__TASK ITEM__
Below are lines of data; restate word for word those running from the line containing "### SDK (Software Development Kit)" to the line containing "### Throttling", inclusive, and no others.

__DATA FOR THIS TASK__
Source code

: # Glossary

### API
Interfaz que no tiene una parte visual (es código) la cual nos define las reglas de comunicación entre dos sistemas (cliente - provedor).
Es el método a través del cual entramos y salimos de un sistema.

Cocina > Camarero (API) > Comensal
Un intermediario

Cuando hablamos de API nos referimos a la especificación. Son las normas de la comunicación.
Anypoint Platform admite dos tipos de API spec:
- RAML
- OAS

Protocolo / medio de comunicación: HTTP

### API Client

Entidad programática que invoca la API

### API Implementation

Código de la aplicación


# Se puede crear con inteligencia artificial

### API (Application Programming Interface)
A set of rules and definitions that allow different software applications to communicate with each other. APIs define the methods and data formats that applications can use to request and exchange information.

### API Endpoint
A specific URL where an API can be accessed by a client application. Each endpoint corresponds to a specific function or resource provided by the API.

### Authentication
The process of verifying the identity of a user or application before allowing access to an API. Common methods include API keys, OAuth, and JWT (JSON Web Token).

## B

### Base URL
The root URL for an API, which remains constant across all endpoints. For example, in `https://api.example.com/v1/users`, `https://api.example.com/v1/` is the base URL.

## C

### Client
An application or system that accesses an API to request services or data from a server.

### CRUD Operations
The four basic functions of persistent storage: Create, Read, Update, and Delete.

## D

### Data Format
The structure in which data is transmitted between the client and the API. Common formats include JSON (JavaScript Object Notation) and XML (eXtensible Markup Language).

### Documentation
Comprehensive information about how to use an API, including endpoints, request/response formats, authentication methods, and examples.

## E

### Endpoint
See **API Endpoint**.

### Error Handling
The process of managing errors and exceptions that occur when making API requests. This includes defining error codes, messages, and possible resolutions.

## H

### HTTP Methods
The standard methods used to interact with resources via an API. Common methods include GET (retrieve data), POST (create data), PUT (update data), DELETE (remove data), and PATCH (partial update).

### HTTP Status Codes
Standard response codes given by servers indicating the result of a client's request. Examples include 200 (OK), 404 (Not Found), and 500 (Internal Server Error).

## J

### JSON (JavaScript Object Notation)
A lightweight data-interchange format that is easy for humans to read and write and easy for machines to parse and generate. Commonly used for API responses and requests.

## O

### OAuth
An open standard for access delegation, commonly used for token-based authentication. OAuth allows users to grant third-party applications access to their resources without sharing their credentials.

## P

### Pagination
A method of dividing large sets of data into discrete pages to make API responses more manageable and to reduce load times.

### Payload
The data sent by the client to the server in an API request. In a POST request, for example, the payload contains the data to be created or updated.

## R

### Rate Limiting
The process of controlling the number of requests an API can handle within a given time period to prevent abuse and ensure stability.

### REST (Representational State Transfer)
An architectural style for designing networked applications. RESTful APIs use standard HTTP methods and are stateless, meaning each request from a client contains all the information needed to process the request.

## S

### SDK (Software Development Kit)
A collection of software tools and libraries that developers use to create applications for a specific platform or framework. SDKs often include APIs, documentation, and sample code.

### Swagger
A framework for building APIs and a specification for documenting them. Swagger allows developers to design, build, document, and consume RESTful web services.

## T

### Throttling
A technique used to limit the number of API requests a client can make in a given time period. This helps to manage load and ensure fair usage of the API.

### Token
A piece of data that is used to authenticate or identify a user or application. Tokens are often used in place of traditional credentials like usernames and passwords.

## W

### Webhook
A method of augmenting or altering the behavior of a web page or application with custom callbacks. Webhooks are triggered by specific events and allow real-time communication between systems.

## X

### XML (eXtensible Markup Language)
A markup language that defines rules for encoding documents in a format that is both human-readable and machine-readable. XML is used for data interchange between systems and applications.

__SOLUTION__
### SDK (Software Development Kit)
A collection of software tools and libraries that developers use to create applications for a specific platform or framework. SDKs often include APIs, documentation, and sample code.

### Swagger
A framework for building APIs and a specification for documenting them. Swagger allows developers to design, build, document, and consume RESTful web services.

## T

### Throttling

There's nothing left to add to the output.